Industrie 4.0 erfordert eine durchgehende Vernetzung. Produkte, Maschinen und Menschen interagieren in einem Gesamtsystem. Daten und Informationen werden dezentral erzeugt und ausgewertet. Das Internet der Dinge bildet ein neues mobiles und hochvernetztes Netzwerk.
Bisher passive RFID-Tags werden durch aktive Komponenten mit eigener Rechenleistung und Funkmodulen zur Vernetzung ersetzt. Dazu wird es notwendig sein, die eingesetzte Technik weiter zu verkleinern und zu flexibilisieren. Ein Thema wird sicher auch die Energieversorgung dieser Komponenten sein. Die Stromversorgung ist ein deutlich limitierender Faktor. Mobile Computing adressiert diese Herausforderungen.
Aber auch die User Experience muss sich weiterentwickeln und neue Möglichkeiten anbieten, um auf einfache Weise mit den einzelnen Elementen eines solchen komplexen Systems kommunizieren zu können. Googles Neuentwicklung "Glass" könnte dazu ein spannender Ansatz sein.
Big Data Analytics
Bei Big Data Analytics geht es um die Analyse von großen und häufig unstrukturierten Datenmengen. Die zunehmende Zahl an vernetzten Geräten und die immer weiterführende Durchdringung unseres Alltags mit IT führen zur Ansammlung von immer größer werdenden Datenvolumen. Grob geschätzt verdoppelt es sich weltweit schon heute alle zwei Jahre.

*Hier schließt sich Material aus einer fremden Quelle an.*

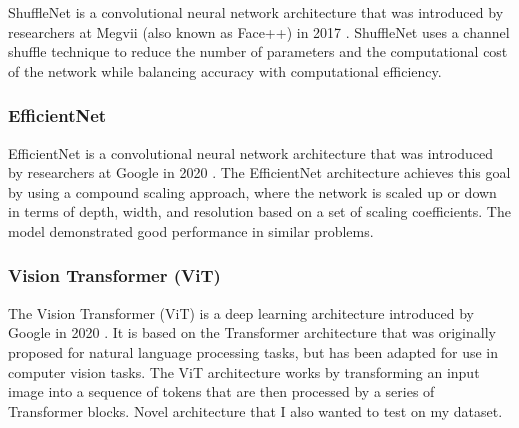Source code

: \documentclass[reqno]{article}
\begin{document}
ShuffleNet is a convolutional neural network architecture that was introduced by researchers at Megvii (also known as Face++) in 2017 \citep{ma2018shufflenet}. ShuffleNet uses a channel shuffle technique to reduce the number of parameters and the computational cost of the network while balancing accuracy with computational efficiency.

\subsubsection{EfficientNet} 

EfficientNet is a convolutional neural network architecture that was introduced by researchers at Google in 2020 \cite{tan2020efficientnet, tan2021efficientnetv2}. The EfficientNet architecture achieves this goal by using a compound scaling approach, where the network is scaled up or down in terms of depth, width, and resolution based on a set of scaling coefficients. The model demonstrated good performance in similar problems.

\subsubsection{Vision Transformer (ViT) }

The Vision Transformer (ViT) is a deep learning architecture introduced by Google in 2020 \citep{dosovitskiy2021image}. It is based on the Transformer architecture that was originally proposed for natural language processing tasks, but has been adapted for use in computer vision tasks. The ViT architecture works by transforming an input image into a sequence of tokens that are then processed by a series of Transformer blocks. Novel architecture that I also wanted to test on my dataset.
\end{document}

Mit der Einführung der Industrie 4.0 wird es in den Unternehmen zu einer wahren Datenflut kommen, die auf der einen Seite beherrscht und auf der anderen Seite in nutzbringende Information umgewandelt werden muss. Sensoren, die in jede aktive Komponente integriert werden, liefern fortlaufend Daten zu Temperatur, Bewegung oder Ort. Abhängig von der jeweiligen Umgebung werden diese Daten zentral oder dezentral gesammelt und bewertet. Häufig müssen auf Basis dieser Daten Entscheidungen in Echtzeit getroffen werden.
Cloud Computing
Eine hohe und ständige Verfügbarkeit von Daten und Diensten ist eine zwingende Voraussetzung für die Umsetzung der Vision Industrie 4.0. Das bezieht sich nicht nur auf die Komponenten des eigenen Unternehmens-Netzwerks sondern gilt auch darüber hinaus. Mobile Komponenten verlangen eine Verfügbarkeit jenseits der Unternehmensgrenzen. Dienste müssen bedarfsgerecht zur Verfügung gestellt werden; Netzwerke müssen sich ständig neu organisieren und zusammensetzen.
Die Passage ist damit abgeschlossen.